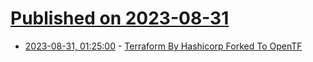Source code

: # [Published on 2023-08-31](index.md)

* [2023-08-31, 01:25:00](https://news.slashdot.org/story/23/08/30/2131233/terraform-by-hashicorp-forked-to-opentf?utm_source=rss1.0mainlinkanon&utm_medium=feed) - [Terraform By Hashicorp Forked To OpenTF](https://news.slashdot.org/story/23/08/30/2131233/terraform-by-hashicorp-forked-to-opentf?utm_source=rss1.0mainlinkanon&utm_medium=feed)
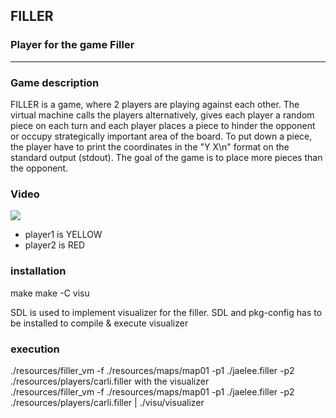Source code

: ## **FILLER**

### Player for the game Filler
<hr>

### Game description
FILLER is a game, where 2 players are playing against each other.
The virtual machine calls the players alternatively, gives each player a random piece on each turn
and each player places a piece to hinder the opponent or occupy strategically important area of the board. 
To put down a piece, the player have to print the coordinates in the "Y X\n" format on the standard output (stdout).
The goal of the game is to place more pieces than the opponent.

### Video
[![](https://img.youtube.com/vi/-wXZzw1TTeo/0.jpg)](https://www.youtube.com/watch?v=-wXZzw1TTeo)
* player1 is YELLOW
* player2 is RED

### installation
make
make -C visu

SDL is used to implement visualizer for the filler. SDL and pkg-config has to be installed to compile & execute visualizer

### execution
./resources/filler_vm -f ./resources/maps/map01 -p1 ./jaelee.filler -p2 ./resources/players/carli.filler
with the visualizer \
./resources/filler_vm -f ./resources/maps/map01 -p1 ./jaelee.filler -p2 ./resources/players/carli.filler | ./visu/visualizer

What to produce.
When a line carries an image, skip the image and repeat everything else above exactly as written.

Task solution.
Source code

: # [Published on 2023-08-31](index.md)

* [2023-08-31, 01:25:00](https://news.slashdot.org/story/23/08/30/2131233/terraform-by-hashicorp-forked-to-opentf?utm_source=rss1.0mainlinkanon&utm_medium=feed) - [Terraform By Hashicorp Forked To OpenTF](https://news.slashdot.org/story/23/08/30/2131233/terraform-by-hashicorp-forked-to-opentf?utm_source=rss1.0mainlinkanon&utm_medium=feed)
Source code

: ## **FILLER**

### Player for the game Filler
<hr>

### Game description
FILLER is a game, where 2 players are playing against each other.
The virtual machine calls the players alternatively, gives each player a random piece on each turn
and each player places a piece to hinder the opponent or occupy strategically important area of the board. 
To put down a piece, the player have to print the coordinates in the "Y X\n" format on the standard output (stdout).
The goal of the game is to place more pieces than the opponent.

### Video
[![](https://img.youtube.com/vi/-wXZzw1TTeo/0.jpg)](https://www.youtube.com/watch?v=-wXZzw1TTeo)
* player1 is YELLOW
* player2 is RED

### installation
make
make -C visu

SDL is used to implement visualizer for the filler. SDL and pkg-config has to be installed to compile & execute visualizer

### execution
./resources/filler_vm -f ./resources/maps/map01 -p1 ./jaelee.filler -p2 ./resources/players/carli.filler
with the visualizer \
./resources/filler_vm -f ./resources/maps/map01 -p1 ./jaelee.filler -p2 ./resources/players/carli.filler | ./visu/visualizer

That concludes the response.